New Features
- Model Registry: add `create_if_not_exists` parameter in constructor.
- Model Registry: Added get_or_create_model_registry API.
- Model Registry: Added support for using GPU inference when deploying XGBoost (`xgboost.XGBModel` and `xgboost.Booster`
), PyTorch (`torch.nn.Module` and `torch.jit.ScriptModule`) and TensorFlow (`tensorflow.Module` and
`tensorflow.keras.Model`) models to Snowpark Container Services.
- Model Registry: When inferring model signature, `Sequence` of built-in types, `Sequence` of `numpy.ndarray`,
`Sequence` of `torch.Tensor`, `Sequence` of `tensorflow.Tensor` and `Sequence` of `tensorflow.Tensor` can be used
instead of only `List` of them.
- Model Registry: Added `get_training_dataset` API.
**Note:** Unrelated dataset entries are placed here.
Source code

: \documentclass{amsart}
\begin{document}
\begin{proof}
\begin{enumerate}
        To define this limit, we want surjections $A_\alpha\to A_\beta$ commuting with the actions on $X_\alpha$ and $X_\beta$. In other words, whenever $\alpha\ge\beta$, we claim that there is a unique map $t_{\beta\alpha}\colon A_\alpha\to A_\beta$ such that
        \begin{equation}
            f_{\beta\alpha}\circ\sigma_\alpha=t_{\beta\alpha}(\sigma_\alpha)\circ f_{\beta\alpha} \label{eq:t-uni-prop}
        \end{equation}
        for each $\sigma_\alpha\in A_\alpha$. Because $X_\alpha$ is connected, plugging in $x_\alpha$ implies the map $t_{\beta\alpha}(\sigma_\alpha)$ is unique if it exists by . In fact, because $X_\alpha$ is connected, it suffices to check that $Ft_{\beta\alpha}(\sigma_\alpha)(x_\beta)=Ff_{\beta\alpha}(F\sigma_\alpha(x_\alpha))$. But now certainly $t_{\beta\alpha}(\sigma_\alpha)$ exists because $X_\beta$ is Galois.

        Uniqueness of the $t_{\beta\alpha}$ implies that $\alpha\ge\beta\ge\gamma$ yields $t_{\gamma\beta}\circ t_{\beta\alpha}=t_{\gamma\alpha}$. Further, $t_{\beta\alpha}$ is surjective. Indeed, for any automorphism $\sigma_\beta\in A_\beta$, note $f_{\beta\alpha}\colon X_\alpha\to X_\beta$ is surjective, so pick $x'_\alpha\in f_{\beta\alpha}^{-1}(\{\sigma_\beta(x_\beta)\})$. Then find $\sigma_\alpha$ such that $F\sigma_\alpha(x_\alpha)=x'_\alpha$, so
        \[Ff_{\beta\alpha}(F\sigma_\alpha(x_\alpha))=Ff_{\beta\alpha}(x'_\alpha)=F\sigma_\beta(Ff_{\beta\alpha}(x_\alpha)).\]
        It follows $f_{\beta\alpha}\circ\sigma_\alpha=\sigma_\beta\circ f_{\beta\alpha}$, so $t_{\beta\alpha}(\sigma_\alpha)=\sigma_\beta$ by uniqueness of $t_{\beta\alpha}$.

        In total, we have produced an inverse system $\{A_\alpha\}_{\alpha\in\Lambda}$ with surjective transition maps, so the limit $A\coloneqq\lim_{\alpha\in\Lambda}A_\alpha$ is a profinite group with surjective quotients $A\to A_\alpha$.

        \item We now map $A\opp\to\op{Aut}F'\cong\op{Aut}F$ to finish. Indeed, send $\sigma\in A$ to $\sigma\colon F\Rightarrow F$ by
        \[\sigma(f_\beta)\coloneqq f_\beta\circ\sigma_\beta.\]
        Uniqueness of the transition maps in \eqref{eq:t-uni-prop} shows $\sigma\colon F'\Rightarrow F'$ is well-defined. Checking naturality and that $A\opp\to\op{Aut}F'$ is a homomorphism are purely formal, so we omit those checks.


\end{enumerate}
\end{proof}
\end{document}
- Model Development: Size of metrics result can exceed previous 8MB limit.
- Model Registry: Added support save/load/deploy HuggingFace pipeline object (`transformers.Pipeline`) and our wrapper
(`snowflake.ml.model.models.huggingface_pipeline.HuggingFacePipelineModel`) to it. Using the wrapper to specify
configurations and the model for the pipeline will be loaded dynamically when deploying. Currently, following tasks
are supported to log without manually specifying model signatures:
- "conversational"
- "fill-mask"
- "question-answering"
- "summarization"
- "table-question-answering"
- "text2text-generation"
- "text-classification" (alias "sentiment-analysis" available)
- "text-generation"
- "token-classification" (alias "ner" available)
- "translation"
- "translation_xx_to_yy"
- "zero-shot-classification"
Bug Fixes
- Model Development: Fixed a bug when using simple imputer with numpy >= 1.25.
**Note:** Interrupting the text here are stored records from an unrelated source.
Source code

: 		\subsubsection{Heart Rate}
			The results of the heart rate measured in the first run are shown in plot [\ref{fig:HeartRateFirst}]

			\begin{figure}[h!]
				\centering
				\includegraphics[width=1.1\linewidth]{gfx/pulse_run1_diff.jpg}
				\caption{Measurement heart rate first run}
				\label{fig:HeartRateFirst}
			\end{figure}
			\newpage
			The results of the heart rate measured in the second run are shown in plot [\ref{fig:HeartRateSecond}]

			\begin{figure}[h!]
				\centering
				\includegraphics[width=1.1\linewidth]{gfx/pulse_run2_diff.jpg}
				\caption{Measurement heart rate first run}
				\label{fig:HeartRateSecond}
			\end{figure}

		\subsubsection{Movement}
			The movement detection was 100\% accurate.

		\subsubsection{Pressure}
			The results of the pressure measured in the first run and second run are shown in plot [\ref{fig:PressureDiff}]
- Model Development: Fixed a bug when inferring the type of label columns.
Behavior Changes
- Model Registry: `log_model()` now return a `ModelReference` object instead of a model ID.
- Model Registry: When deploying a model with 1 `target method` only, the `target_method` argument can be omitted.
- Model Registry: When using the snowflake-ml-python with version newer than what is available in Snowflake Anaconda
Channel, `embed_local_ml_library` option will be set as `True` automatically if not.
- Model Registry: When deploying a model to Snowpark Container Services and using GPU, the default value of num_workers
will be 1.
- Model Registry: `keep_order` and `output_with_input_features` in the deploy options have been removed. Now the
behavior is controlled by the type of the input when calling `model.predict()`. If the input is a `pandas.DataFrame`,
the behavior will be the same as `keep_order=True` and `output_with_input_features=False` before. If the input is a
`snowpark.DataFrame`, the behavior will be the same as `keep_order=False` and `output_with_input_features=True` before.
- Model Registry: When logging and deploying PyTorch (`torch.nn.Module` and `torch.jit.ScriptModule`) and TensorFlow
(`tensorflow.Module` and `tensorflow.keras.Model`) models, we no longer accept models whose input is a list of tensor
and output is a list of tensors. Instead, now we accept models whose input is 1 or more tensors as positional arguments,
and output is a tensor or a tuple of tensors. The input and output dataframe when predicting keep the same as before,
that is every column is an array feature and contains a tensor.